Task material Start Marker
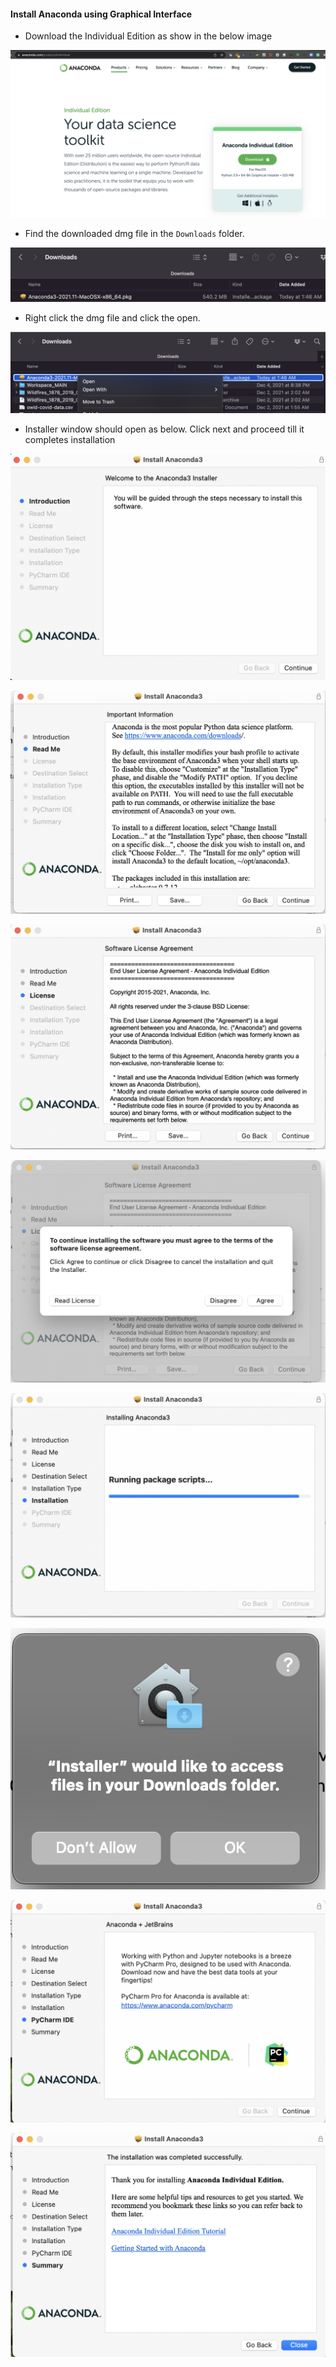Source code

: #### Install Anaconda using Graphical Interface

- Download the Individual Edition as show in the below image

![alt text for screen readers](./anaconda_installer.png "Download installer")

- Find the downloaded dmg file in the `Downloads` folder.

![alt text for screen readers](./anaconda_dmg.png)

- Right click the dmg file and click the open.

![alt text for screen readers](./open.png)

- Installer window should open as below. Click next and proceed till it completes installation

![alt text for screen readers](./installer_window.png)

![alt text for screen readers](./anaconda_2.png)

![alt text for screen readers](./anaconda_3.png)

![alt text for screen readers](./anaconda_4.png)

![alt text for screen readers](./anaconda_5.png)

![alt text for screen readers](./anaconda_6.png)

![alt text for screen readers](./anaconda_7.png)

![alt text for screen readers](./anaconda_8.png)
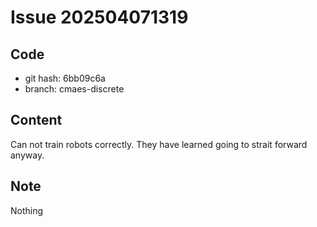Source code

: # Issue 202504071319

## Code

- git hash: 6bb09c6a
- branch: cmaes-discrete

## Content

Can not train robots correctly.
They have learned going to strait forward anyway.

## Note

Nothing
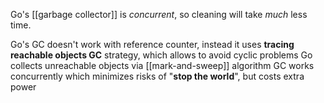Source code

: Go's [[garbage collector]] is *concurrent*, so cleaning will take *much*  less time.

Go's GC doesn't work with reference counter, instead it uses **tracing reachable objects GC** strategy, which allows to avoid cyclic problems
Go collects unreachable objects via  [[mark-and-sweep]] algorithm
GC works concurrently which minimizes risks of "**stop the world**", but costs extra power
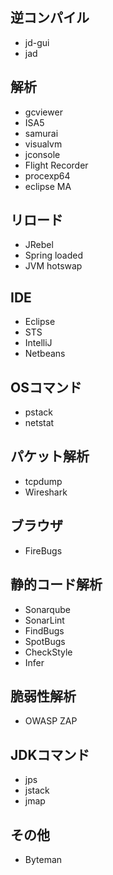 ## 逆コンパイル

 - jd-gui
 - jad

## 解析

 - gcviewer
 - ISA5
 - samurai
 - visualvm
 - jconsole
 - Flight Recorder
 - procexp64
 - eclipse MA

## リロード

 - JRebel
 - Spring loaded
 - JVM hotswap

## IDE

 - Eclipse
 - STS
 - IntelliJ
 - Netbeans

## OSコマンド

 - pstack
 - netstat

## パケット解析

 - tcpdump
 - Wireshark

## ブラウザ

 - FireBugs

## 静的コード解析

 - Sonarqube
 - SonarLint
 - FindBugs
 - SpotBugs
 - CheckStyle
 - Infer

## 脆弱性解析

 - OWASP ZAP

## JDKコマンド

 - jps
 - jstack
 - jmap

## その他

 - Byteman
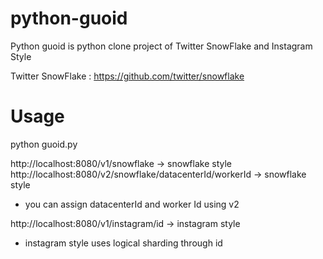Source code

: python-guoid
============

Python guoid is python clone project of Twitter SnowFlake and Instagram Style

Twitter SnowFlake : https://github.com/twitter/snowflake

Usage
============================================================================
python guoid.py

http://localhost:8080/v1/snowflake -> snowflake style
http://localhost:8080/v2/snowflake/datacenterId/workerId -> snowflake style
* you can assign datacenterId and worker Id using v2

http://localhost:8080/v1/instagram/id -> instagram style
* instagram style uses logical sharding through id
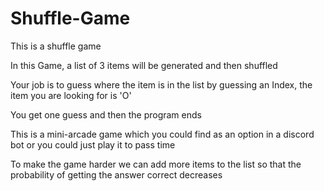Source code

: # Shuffle-Game

This is a shuffle game 

In this Game, a list of 3 items will be generated and then shuffled 

Your job is to guess where the item is in the list by guessing an Index, the item you are looking for is 'O'

You get one guess and then the program ends 

This is a mini-arcade game which you could find as an option in a discord bot or you could just play it to pass time

To make the game harder we can add more items to the list so that the probability of getting the answer correct decreases

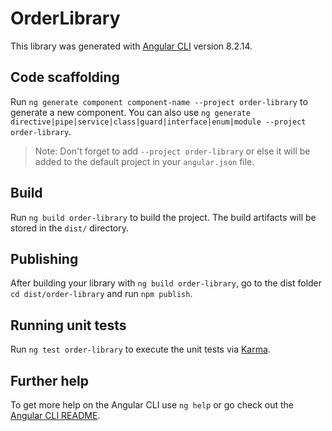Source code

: # OrderLibrary

This library was generated with [Angular CLI](https://github.com/angular/angular-cli) version 8.2.14.

## Code scaffolding

Run `ng generate component component-name --project order-library` to generate a new component. You can also use `ng generate directive|pipe|service|class|guard|interface|enum|module --project order-library`.
> Note: Don't forget to add `--project order-library` or else it will be added to the default project in your `angular.json` file. 

## Build

Run `ng build order-library` to build the project. The build artifacts will be stored in the `dist/` directory.

## Publishing

After building your library with `ng build order-library`, go to the dist folder `cd dist/order-library` and run `npm publish`.

## Running unit tests

Run `ng test order-library` to execute the unit tests via [Karma](https://karma-runner.github.io).

## Further help

To get more help on the Angular CLI use `ng help` or go check out the [Angular CLI README](https://github.com/angular/angular-cli/blob/master/README.md).

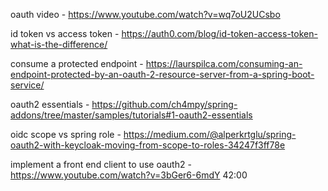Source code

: oauth video - https://www.youtube.com/watch?v=wq7oU2UCsbo

id token vs access token - https://auth0.com/blog/id-token-access-token-what-is-the-difference/

consume a protected endpoint - https://laurspilca.com/consuming-an-endpoint-protected-by-an-oauth-2-resource-server-from-a-spring-boot-service/

oauth2 essentials - https://github.com/ch4mpy/spring-addons/tree/master/samples/tutorials#1-oauth2-essentials

oidc scope vs spring role - https://medium.com/@alperkrtglu/spring-oauth2-with-keycloak-moving-from-scope-to-roles-34247f3ff78e

implement a front end client to use oauth2 - https://www.youtube.com/watch?v=3bGer6-6mdY 42:00

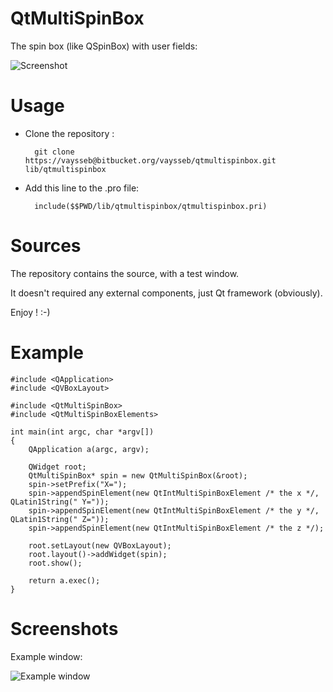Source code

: QtMultiSpinBox
=================

The spin box (like QSpinBox) with user fields:

![Screenshot](https://github.com/Qt-Widgets/QtMultiSpinBox/blob/master/1.PNG)

Usage
=====
- Clone the repository :

        git clone https://vaysseb@bitbucket.org/vaysseb/qtmultispinbox.git lib/qtmultispinbox
    
- Add this line to the .pro file: 

        include($$PWD/lib/qtmultispinbox/qtmultispinbox.pri)

Sources
=====

The repository contains the source, with a test window.

It doesn't required any external components, just Qt framework (obviously).

Enjoy ! :-)


Example
=======
    #include <QApplication>
    #include <QVBoxLayout>

    #include <QtMultiSpinBox>
    #include <QtMultiSpinBoxElements>
    
    int main(int argc, char *argv[])
    {
        QApplication a(argc, argv);
    
        QWidget root;
        QtMultiSpinBox* spin = new QtMultiSpinBox(&root);
        spin->setPrefix("X=");
        spin->appendSpinElement(new QtIntMultiSpinBoxElement /* the x */, QLatin1String(" Y="));
        spin->appendSpinElement(new QtIntMultiSpinBoxElement /* the y */, QLatin1String(" Z="));
        spin->appendSpinElement(new QtIntMultiSpinBoxElement /* the z */);
    
        root.setLayout(new QVBoxLayout);
        root.layout()->addWidget(spin);
        root.show();
    
        return a.exec();
    }


Screenshots
=====

Example window:

![Example window](https://github.com/Qt-Widgets/QtMultiSpinBox/blob/master/2.png)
Task material End Marker
- Exercise details
Look through the records for the string "show". Copy every line that has it.

- Result below
- Download the Individual Edition as show in the below image
        root.show();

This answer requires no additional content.